● **Exercise brief**
Once every line below has been checked for "Guideline", give only the number of lines that have it.

● **Input data**
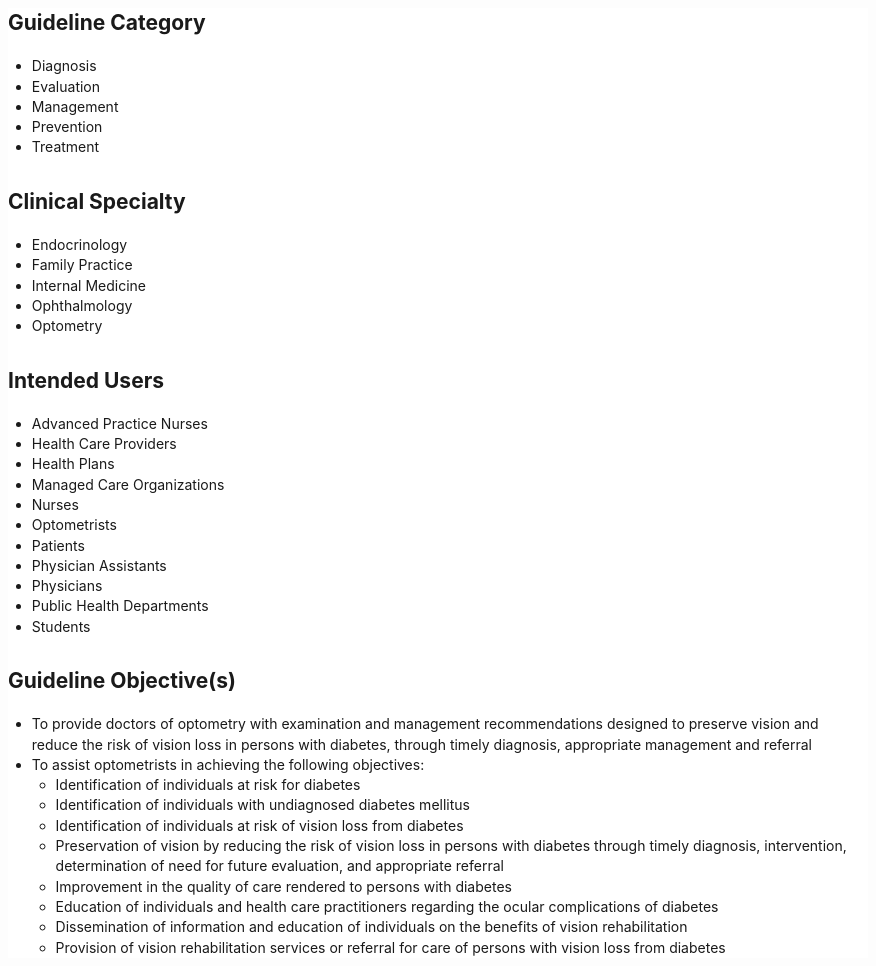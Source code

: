 

## Guideline Category

- Diagnosis
- Evaluation
- Management
- Prevention
- Treatment

## Clinical Specialty

- Endocrinology
- Family Practice
- Internal Medicine
- Ophthalmology
- Optometry

## Intended Users

- Advanced Practice Nurses
- Health Care Providers
- Health Plans
- Managed Care Organizations
- Nurses
- Optometrists
- Patients
- Physician Assistants
- Physicians
- Public Health Departments
- Students

## Guideline Objective(s)



  * To provide doctors of optometry with examination and management recommendations designed to preserve vision and reduce the risk of vision loss in persons with diabetes, through timely diagnosis, appropriate management and referral 
  * To assist optometrists in achieving the following objectives: 
    * Identification of individuals at risk for diabetes 
    * Identification of individuals with undiagnosed diabetes mellitus 
    * Identification of individuals at risk of vision loss from diabetes 
    * Preservation of vision by reducing the risk of vision loss in persons with diabetes through timely diagnosis, intervention, determination of need for future evaluation, and appropriate referral 
    * Improvement in the quality of care rendered to persons with diabetes 
    * Education of individuals and health care practitioners regarding the ocular complications of diabetes 
    * Dissemination of information and education of individuals on the benefits of vision rehabilitation 
    * Provision of vision rehabilitation services or referral for care of persons with vision loss from diabetes 

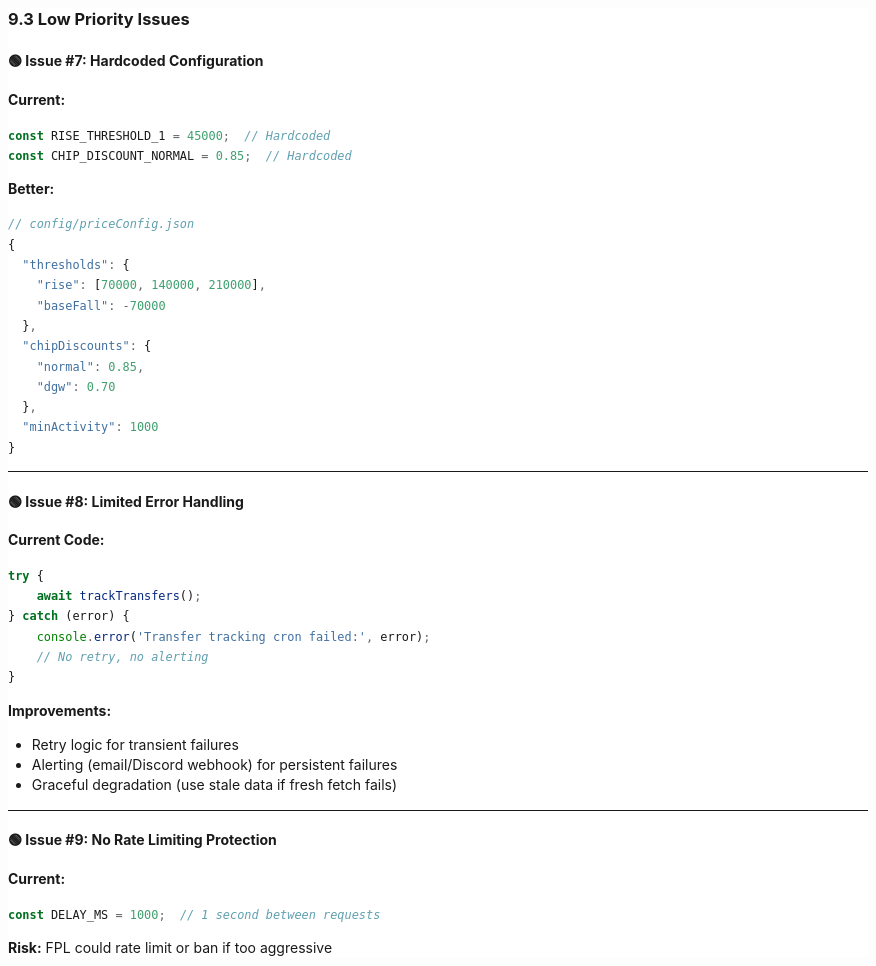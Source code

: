 ### 9.3 Low Priority Issues

#### 🟢 Issue #7: Hardcoded Configuration

**Current:**
```javascript
const RISE_THRESHOLD_1 = 45000;  // Hardcoded
const CHIP_DISCOUNT_NORMAL = 0.85;  // Hardcoded
```

**Better:**
```javascript
// config/priceConfig.json
{
  "thresholds": {
    "rise": [70000, 140000, 210000],
    "baseFall": -70000
  },
  "chipDiscounts": {
    "normal": 0.85,
    "dgw": 0.70
  },
  "minActivity": 1000
}
```

---

#### 🟢 Issue #8: Limited Error Handling

**Current Code:**
```javascript
try {
    await trackTransfers();
} catch (error) {
    console.error('Transfer tracking cron failed:', error);
    // No retry, no alerting
}
```

**Improvements:**
- Retry logic for transient failures
- Alerting (email/Discord webhook) for persistent failures
- Graceful degradation (use stale data if fresh fetch fails)

---

#### 🟢 Issue #9: No Rate Limiting Protection

**Current:**
```javascript
const DELAY_MS = 1000;  // 1 second between requests
```

**Risk:** FPL could rate limit or ban if too aggressive
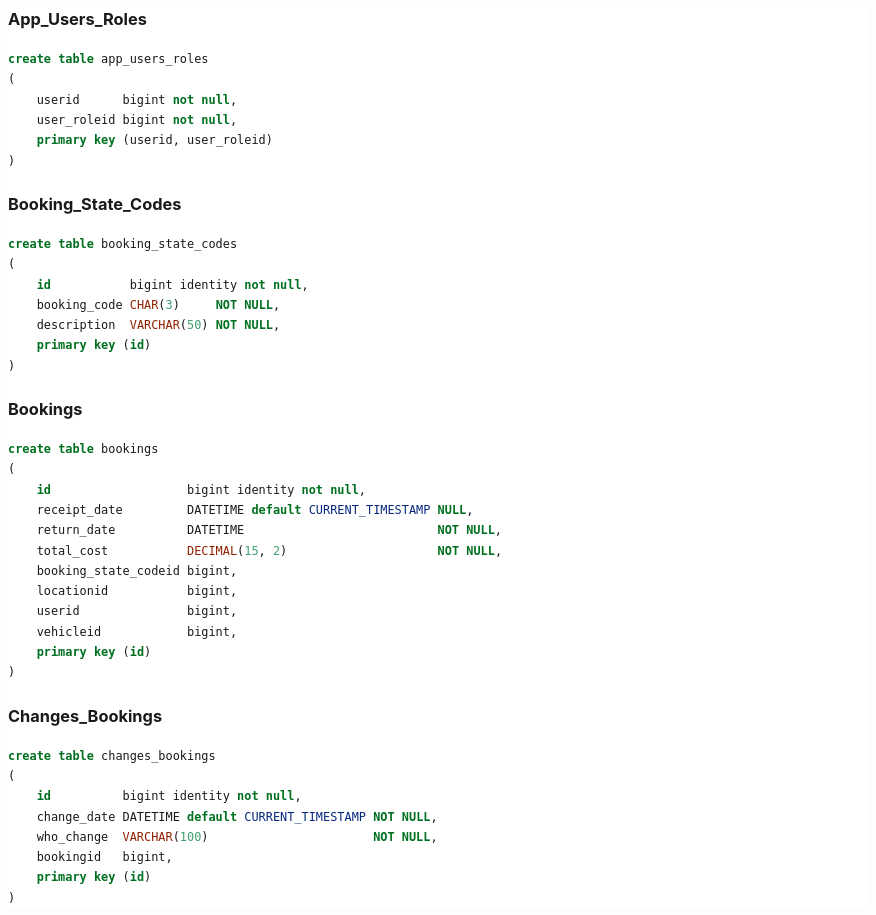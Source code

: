 ### App_Users_Roles

```SQL
create table app_users_roles
(
    userid      bigint not null,
    user_roleid bigint not null,
    primary key (userid, user_roleid)
)
```

### Booking_State_Codes

```SQL
create table booking_state_codes
(
    id           bigint identity not null,
    booking_code CHAR(3)     NOT NULL,
    description  VARCHAR(50) NOT NULL,
    primary key (id)
)
```

### Bookings

```SQL
create table bookings
(
    id                   bigint identity not null,
    receipt_date         DATETIME default CURRENT_TIMESTAMP NULL,
    return_date          DATETIME                           NOT NULL,
    total_cost           DECIMAL(15, 2)                     NOT NULL,
    booking_state_codeid bigint,
    locationid           bigint,
    userid               bigint,
    vehicleid            bigint,
    primary key (id)
)
```

### Changes_Bookings

```SQL
create table changes_bookings
(
    id          bigint identity not null,
    change_date DATETIME default CURRENT_TIMESTAMP NOT NULL,
    who_change  VARCHAR(100)                       NOT NULL,
    bookingid   bigint,
    primary key (id)
)
```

● **Response to the task**
2